6.2 Use of diffraction patterns
Diffraction patterns by themselves can be very useful to indicate if partial crystallinity is present in the compound. A single crystal will form dots on a diffraction pattern (see Figure 17), polycrystalline material will produce rings and amorphous materials will result in a fuzzy halo [7]. Indexing the diffraction patterns is a routine job of a crystallographer requiring knowledge of both crystallography and the physics of electron diffraction [1, 7]. The project involving indexing or use of the diffraction patterns would be a good candidate for a graduate research assignment.
Figure 17.
(a) Indexed TEM diffraction pattern in [100] orientation and (b) indexed TEM diffraction pattern showing superlattice reflections, see arrows pointing at weaker reflections. Reproduced with permission of the International Union of Crystallography. Images are courtesy to Woodward and Reaney [
6.3 Dark field imaging
Dark field imaging in general means that in the absence of the specimen, the background appears dark because all electrons are blocked by the shifting objective aperture of the TEM microscope [7]. This is a special case of kinematic diffraction contrast when only electron “light” resulting from super reflections is used for image formation (see Figure 18). Dark filed imaging is an essential technique to study morphology and kinetics of coarsening of ordered precipitates in a disordered alloy matrix [25, 26, 27].
Figure 18.
500 nm × 500 nm dark field TEM images of Ni3Ga precipitates in NiGa single-crystal alloy as a function of aging time. Left image is the shortest aging time, right image is the longest aging time for the same alloy composition. See data analysis in [
7. “Introduction to Nanotechnology” course example
Course description: “Introduction to the field of nanoscience and nanotechnology. Properties of nanomaterials and devices. Nanoelectronics: from silicon and beyond. Measurements of nanosystems. Applications and implications. Laboratory experience is an integral part of the course.”

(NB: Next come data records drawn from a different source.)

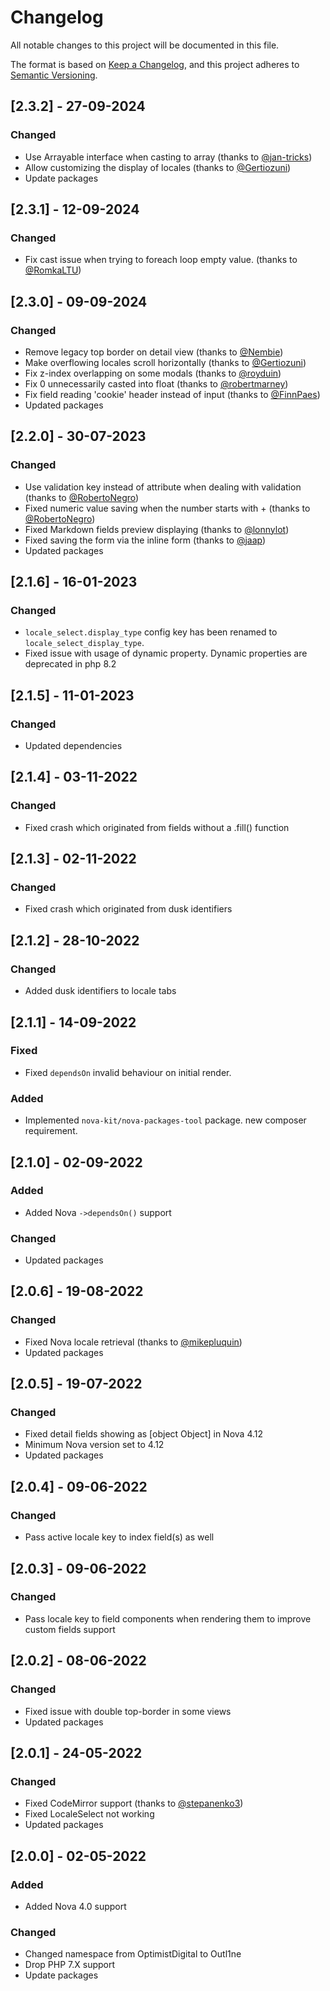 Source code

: # Changelog

All notable changes to this project will be documented in this file.

The format is based on [Keep a Changelog](https://keepachangelog.com/en/1.0.0/),
and this project adheres to [Semantic Versioning](https://semver.org/spec/v2.0.0.html).

## [2.3.2] - 27-09-2024

### Changed

- Use Arrayable interface when casting to array (thanks to [@jan-tricks](https://github.com/jan-tricks))
- Allow customizing the display of locales (thanks to [@Gertiozuni](https://github.com/Gertiozuni))
- Update packages

## [2.3.1] - 12-09-2024

### Changed

- Fix cast issue when trying to foreach loop empty value. (thanks to [@RomkaLTU](https://github.com/RomkaLTU))

## [2.3.0] - 09-09-2024

### Changed

- Remove legacy top border on detail view (thanks to [@Nembie](https://github.com/Nembie))
- Make overflowing locales scroll horizontally (thanks to [@Gertiozuni](https://github.com/Gertiozuni))
- Fix z-index overlapping on some modals (thanks to [@royduin](https://github.com/royduin))
- Fix 0 unnecessarily casted into float (thanks to [@robertmarney](https://github.com/robertmarney))
- Fix field reading 'cookie' header instead of input (thanks to [@FinnPaes](https://github.com/FinnPaes))
- Updated packages

## [2.2.0] - 30-07-2023

### Changed

- Use validation key instead of attribute when dealing with validation (thanks to [@RobertoNegro](https://github.com/RobertoNegro))
- Fixed numeric value saving when the number starts with + (thanks to [@RobertoNegro](https://github.com/RobertoNegro))
- Fixed Markdown fields preview displaying (thanks to [@lonnylot](https://github.com/lonnylot))
- Fixed saving the form via the inline form (thanks to [@jaap](https://github.com/jaap))
- Updated packages

## [2.1.6] - 16-01-2023

### Changed

- `locale_select.display_type` config key has been renamed to `locale_select_display_type`.
- Fixed issue with usage of dynamic property. Dynamic properties are deprecated in php 8.2

## [2.1.5] - 11-01-2023

### Changed

- Updated dependencies

## [2.1.4] - 03-11-2022

### Changed

- Fixed crash which originated from fields without a .fill() function

## [2.1.3] - 02-11-2022

### Changed

- Fixed crash which originated from dusk identifiers

## [2.1.2] - 28-10-2022

### Changed

- Added dusk identifiers to locale tabs

## [2.1.1] - 14-09-2022

### Fixed

- Fixed `dependsOn` invalid behaviour on initial render.

### Added

- Implemented `nova-kit/nova-packages-tool` package. new composer requirement.

## [2.1.0] - 02-09-2022

### Added

- Added Nova `->dependsOn()` support

### Changed

- Updated packages

## [2.0.6] - 19-08-2022

### Changed

- Fixed Nova locale retrieval (thanks to [@mikepluquin](https://github.com/mikepluquin))
- Updated packages

## [2.0.5] - 19-07-2022

### Changed

- Fixed detail fields showing as [object Object] in Nova 4.12
- Minimum Nova version set to 4.12
- Updated packages

## [2.0.4] - 09-06-2022

### Changed

- Pass active locale key to index field(s) as well

## [2.0.3] - 09-06-2022

### Changed

- Pass locale key to field components when rendering them to improve custom fields support

## [2.0.2] - 08-06-2022

### Changed

- Fixed issue with double top-border in some views
- Updated packages

## [2.0.1] - 24-05-2022

### Changed

- Fixed CodeMirror support (thanks to [@stepanenko3](https://github.com/stepanenko3))
- Fixed LocaleSelect not working
- Updated packages

## [2.0.0] - 02-05-2022

### Added

- Added Nova 4.0 support

### Changed

- Changed namespace from OptimistDigital to Outl1ne
- Drop PHP 7.X support
- Update packages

7.1 Lab syllabus example for undergraduate course
hands-on experience operating scientific instrumentation
hands-on experience acquiring data on nanoscale
being able to choose a proper material characterization technique(s) to meet the requirements of the project
technical presentation design: ability to create technical presentation
presentation skills: ability to communicate technical results of your project
Electrical and ellipsometry characterization of the thermal oxides and MOS-structures.
Ellipsometry and SEM/EDX of the thermal oxides in cross-section.

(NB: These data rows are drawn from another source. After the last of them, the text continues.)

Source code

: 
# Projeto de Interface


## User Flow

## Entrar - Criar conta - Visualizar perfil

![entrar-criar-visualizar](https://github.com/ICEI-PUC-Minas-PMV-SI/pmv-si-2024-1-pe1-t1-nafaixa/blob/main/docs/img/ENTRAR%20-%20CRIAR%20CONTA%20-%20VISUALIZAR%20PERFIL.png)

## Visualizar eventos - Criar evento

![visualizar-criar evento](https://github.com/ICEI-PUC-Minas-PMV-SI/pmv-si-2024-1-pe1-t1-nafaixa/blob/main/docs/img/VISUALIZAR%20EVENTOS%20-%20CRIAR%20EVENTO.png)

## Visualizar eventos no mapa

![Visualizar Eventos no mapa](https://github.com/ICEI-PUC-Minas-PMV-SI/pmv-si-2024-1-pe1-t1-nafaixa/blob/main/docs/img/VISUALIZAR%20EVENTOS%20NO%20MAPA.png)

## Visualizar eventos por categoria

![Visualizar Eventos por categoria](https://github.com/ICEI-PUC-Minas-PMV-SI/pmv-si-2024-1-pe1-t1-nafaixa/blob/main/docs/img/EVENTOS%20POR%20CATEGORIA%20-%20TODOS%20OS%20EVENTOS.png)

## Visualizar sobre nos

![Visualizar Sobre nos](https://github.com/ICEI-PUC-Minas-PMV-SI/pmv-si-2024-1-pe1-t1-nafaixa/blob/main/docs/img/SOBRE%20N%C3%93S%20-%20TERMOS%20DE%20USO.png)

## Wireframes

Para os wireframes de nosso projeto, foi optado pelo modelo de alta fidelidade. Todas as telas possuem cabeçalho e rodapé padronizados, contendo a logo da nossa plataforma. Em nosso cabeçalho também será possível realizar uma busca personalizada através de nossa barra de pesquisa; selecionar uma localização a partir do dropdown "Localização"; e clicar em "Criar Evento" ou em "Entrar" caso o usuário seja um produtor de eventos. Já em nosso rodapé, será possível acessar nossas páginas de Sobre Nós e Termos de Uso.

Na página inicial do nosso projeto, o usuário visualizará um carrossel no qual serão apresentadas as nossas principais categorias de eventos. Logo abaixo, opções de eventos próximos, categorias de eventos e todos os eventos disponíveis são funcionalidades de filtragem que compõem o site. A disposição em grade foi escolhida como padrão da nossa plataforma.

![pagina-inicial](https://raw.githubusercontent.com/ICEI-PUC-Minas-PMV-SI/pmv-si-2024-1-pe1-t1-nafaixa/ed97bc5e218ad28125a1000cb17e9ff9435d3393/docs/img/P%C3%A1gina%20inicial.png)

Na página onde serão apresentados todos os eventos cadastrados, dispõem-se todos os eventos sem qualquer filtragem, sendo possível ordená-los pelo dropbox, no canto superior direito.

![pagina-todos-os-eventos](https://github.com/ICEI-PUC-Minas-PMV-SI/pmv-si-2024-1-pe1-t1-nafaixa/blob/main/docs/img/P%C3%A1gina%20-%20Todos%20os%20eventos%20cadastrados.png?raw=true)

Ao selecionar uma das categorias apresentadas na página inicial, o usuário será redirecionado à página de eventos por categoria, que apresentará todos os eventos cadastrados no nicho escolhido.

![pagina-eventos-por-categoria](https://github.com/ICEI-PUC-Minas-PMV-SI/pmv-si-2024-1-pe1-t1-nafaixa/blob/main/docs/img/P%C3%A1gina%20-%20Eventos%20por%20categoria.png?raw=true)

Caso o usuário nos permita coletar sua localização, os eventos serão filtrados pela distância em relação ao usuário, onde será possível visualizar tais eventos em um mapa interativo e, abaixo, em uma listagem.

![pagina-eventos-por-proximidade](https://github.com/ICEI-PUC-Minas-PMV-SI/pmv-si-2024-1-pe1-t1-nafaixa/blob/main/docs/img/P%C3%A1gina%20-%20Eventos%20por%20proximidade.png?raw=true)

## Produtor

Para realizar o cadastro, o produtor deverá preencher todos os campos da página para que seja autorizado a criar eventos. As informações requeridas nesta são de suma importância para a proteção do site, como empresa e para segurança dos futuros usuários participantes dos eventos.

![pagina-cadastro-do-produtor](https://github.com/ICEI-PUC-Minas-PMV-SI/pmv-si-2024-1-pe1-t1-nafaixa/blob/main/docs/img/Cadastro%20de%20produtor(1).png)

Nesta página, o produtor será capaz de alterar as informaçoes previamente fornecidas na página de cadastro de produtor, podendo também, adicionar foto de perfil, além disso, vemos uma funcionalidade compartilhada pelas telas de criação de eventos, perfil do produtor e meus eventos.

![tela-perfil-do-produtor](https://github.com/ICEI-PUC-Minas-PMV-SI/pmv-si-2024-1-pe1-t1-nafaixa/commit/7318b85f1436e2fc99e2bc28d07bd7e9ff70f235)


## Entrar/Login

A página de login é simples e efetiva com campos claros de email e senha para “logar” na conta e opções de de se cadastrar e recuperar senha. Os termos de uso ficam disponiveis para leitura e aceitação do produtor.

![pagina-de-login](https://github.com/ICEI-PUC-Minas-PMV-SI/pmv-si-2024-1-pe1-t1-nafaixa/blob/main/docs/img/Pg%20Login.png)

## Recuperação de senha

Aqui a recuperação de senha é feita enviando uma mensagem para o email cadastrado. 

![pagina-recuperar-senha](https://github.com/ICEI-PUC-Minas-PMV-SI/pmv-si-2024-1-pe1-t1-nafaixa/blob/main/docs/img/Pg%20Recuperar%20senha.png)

Nanoparticles morphology and particle size distribution characterization.
Metrology and surface roughness characterization from micro to nano.

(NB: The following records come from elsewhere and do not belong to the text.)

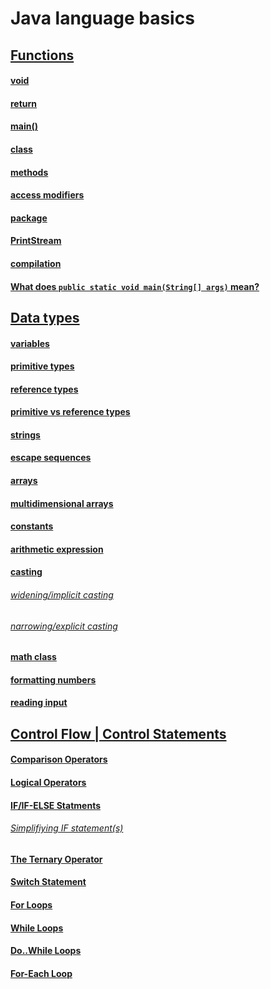 # Java language basics

## [Functions](https://github.com/Klosmi/Java-Basics/blob/main/JS-examples-definitions.md#functions)
#### [void](https://github.com/Klosmi/Java-Basics/blob/main/JS-examples-definitions.md#void--nameofthefunctionparameter----)
#### [return](https://github.com/Klosmi/Java-Basics/blob/main/JS-examples-definitions.md#return)
#### [main()](https://github.com/Klosmi/Java-Basics/blob/main/JS-examples-definitions.md#main)
#### [class](https://github.com/Klosmi/Java-Basics/blob/main/JS-examples-definitions.md#class)
#### [methods](https://github.com/Klosmi/Java-Basics/blob/main/JS-examples-definitions.md#methods)
#### [access modifiers](https://github.com/Klosmi/Java-Basics/blob/main/JS-examples-definitions.md#access-modifiers)
#### [package](https://github.com/Klosmi/Java-Basics/blob/main/JS-examples-definitions.md#package)
#### [PrintStream](https://github.com/Klosmi/Java-Basics/blob/main/JS-examples-definitions.md#printstream)
#### [compilation](https://github.com/Klosmi/Java-Basics/blob/main/JS-examples-definitions.md#compilation)
#### [What does `public static void main(String[] args)` mean?](https://github.com/Klosmi/Java-Basics/blob/main/JS-examples-definitions.md#what-does-public-static-void-mainstring-args-mean)
## [Data types](https://github.com/Klosmi/Java-Basics/blob/main/JS-examples-definitions.md#data-types)
#### [variables](https://github.com/Klosmi/Java-Basics/blob/main/JS-examples-definitions.md#variables)
#### [primitive types](https://github.com/Klosmi/Java-Basics/blob/main/JS-examples-definitions.md#primitive-types)
#### [reference types](https://github.com/Klosmi/Java-Basics/blob/main/JS-examples-definitions.md#reference-types)
#### [primitive vs reference types](https://github.com/Klosmi/Java-Basics/blob/main/JS-examples-definitions.md#primitive-vs-reference-types)
#### [strings](https://github.com/Klosmi/Java-Basics/blob/main/JS-examples-definitions.md#strings)
#### [escape sequences](https://github.com/Klosmi/Java-Basics/blob/main/JS-examples-definitions.md#escape-sequences)
#### [arrays](https://github.com/Klosmi/Java-Basics/blob/main/JS-examples-definitions.md#arrays)
#### [multidimensional arrays](https://github.com/Klosmi/Java-Basics/blob/main/JS-examples-definitions.md#multidimensional-arrays)
#### [constants](https://github.com/Klosmi/Java-Basics/blob/main/JS-examples-definitions.md#constants)
#### [arithmetic expression](https://github.com/Klosmi/Java-Basics/blob/main/JS-examples-definitions.md#arithmetic-expression)
#### [casting](https://github.com/Klosmi/Java-Basics/blob/main/JS-examples-definitions.md#casting)
###### [widening/implicit casting](https://github.com/Klosmi/Java-Basics/blob/main/JS-examples-definitions.md#widening-casting-or-implicit-casting)
###### [narrowing/explicit casting](https://github.com/Klosmi/Java-Basics/blob/main/JS-examples-definitions.md#narrowing-casting-explicit-casting)
#### [math class](https://github.com/Klosmi/Java-Basics/blob/main/JS-examples-definitions.md#math-class)
#### [formatting numbers](https://github.com/Klosmi/Java-Basics/blob/main/JS-examples-definitions.md#formatting-numbers)
#### [reading input](https://github.com/Klosmi/Java-Basics/blob/main/JS-examples-definitions.md#reading-input)
## [Control Flow | Control Statements](https://github.com/Klosmi/Java-Basics/blob/main/JS-examples-definitions.md#control-flow--control-statements)   
#### [Comparison Operators](https://github.com/Klosmi/Java-Basics/blob/main/JS-examples-definitions.md#comparison-operators)
#### [Logical Operators](https://github.com/Klosmi/Java-Basics/blob/main/JS-examples-definitions.md#logical-operators)
#### [IF/IF-ELSE Statments](https://github.com/Klosmi/Java-Basics/blob/main/JS-examples-definitions.md#ifif-else-statments)
###### [Simplifiying IF statement(s)](https://github.com/Klosmi/Java-Basics/blob/main/JS-examples-definitions.md#simplifiying-if-statements)
#### [The Ternary Operator](https://github.com/Klosmi/Java-Basics/blob/main/JS-examples-definitions.md#the-ternary-operator)
#### [Switch Statement](https://github.com/Klosmi/Java-Basics/blob/main/JS-examples-definitions.md#switch-statement)
#### [For Loops](https://github.com/Klosmi/Java-Basics/blob/main/JS-examples-definitions.md#for-loops)
#### [While Loops](https://github.com/Klosmi/Java-Basics/blob/main/JS-examples-definitions.md#while-loops)
#### [Do..While Loops](https://github.com/Klosmi/Java-Basics/blob/main/JS-examples-definitions.md#dowhile-loops)
#### [For-Each Loop](https://github.com/Klosmi/Java-Basics/blob/main/JS-examples-definitions.md#for-each-loop)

Electrical and SEM characterization of MOS-structures.
Week 1 Introduction and safety training at CNS.
Week 2–week 6 Group training on instruments, hands-on practice on test samples (rotating stations every week; one week per instrument, if done earlier can start doing a project).
Week 7–9 projects measurements—done on at least two different instruments/different types of complementary measurements.
Week 10 field trip if arrangements with nanotechnology company are possible.
7.2 Lab reports, SEM example
The video recordings of “Introduction to Nanotechnology” final exam, mini-conference, can be seen online [30, 31, 32, 33, 34]. The video recording of Ph.D. student poster presentation, “Influence of Crystallographic Orientation on the Growth of Thermal Oxide of Silicon”, inspired by teaching this lab is available on the official AAAFM YouTube channel [35].
“Scanning electron microscope laboratory report”
Instrumentation description
Hitachi S4800 Scanning Electron Microscope. The SEM works, primarily, by sending a beam of high-energy electrons from an electron gun, through electromagnetic lenses and apertures which manipulate the electron beam (alignment, stigma, and focus) onto the target sample. The electrons interact with the sample in various ways to produce secondary electrons, backscattered electrons, and X-rays. The signals from these interactions are collected by one or more sensors and processed into an image for viewing. In the case of the X-rays, information about the elemental makeup of the sample can be determined and superimposed on a secondary electron image. This is a non-destructive process that can produce great information about the surface of a sample in a relatively short amount of time. (
Results
The initial image at 15K magnification, see Figure 19a, was clear and as expected with great care taken during the alignment phase. However, an issue arose a short while later that caused the image from the SEM to shift erratically. This nuisance shifting made further alignment very difficult. The 100K magnification image, see Figure 19b, likely suffered some resolution quality due to this and the image capture used for the EDX was mostly unrecognizable. But the EDX was able to provide some good information on the sample surface, see Figure 19c. Carbon was present due to the carbon nanotubes, silicon and nickel were present as they are the substrate elements upon which the nanotubes are grown, and oxygen was present perhaps due to some oxide layer on the substrate or oxygen contamination from sample exposure to the atmosphere. The nanotubes appear to range from 50 to 200 nm and have an approximate density of 1.24E10/cm2.
Figure 19.
(a) Low magnification, 15K, SE SEM image of MWCNTs grown by PVD method. (b) High magnification, 100K, SE SEM image of MWCNTs grown by PVD method. (c) Screenshot of EDS window analysis showing elements detected.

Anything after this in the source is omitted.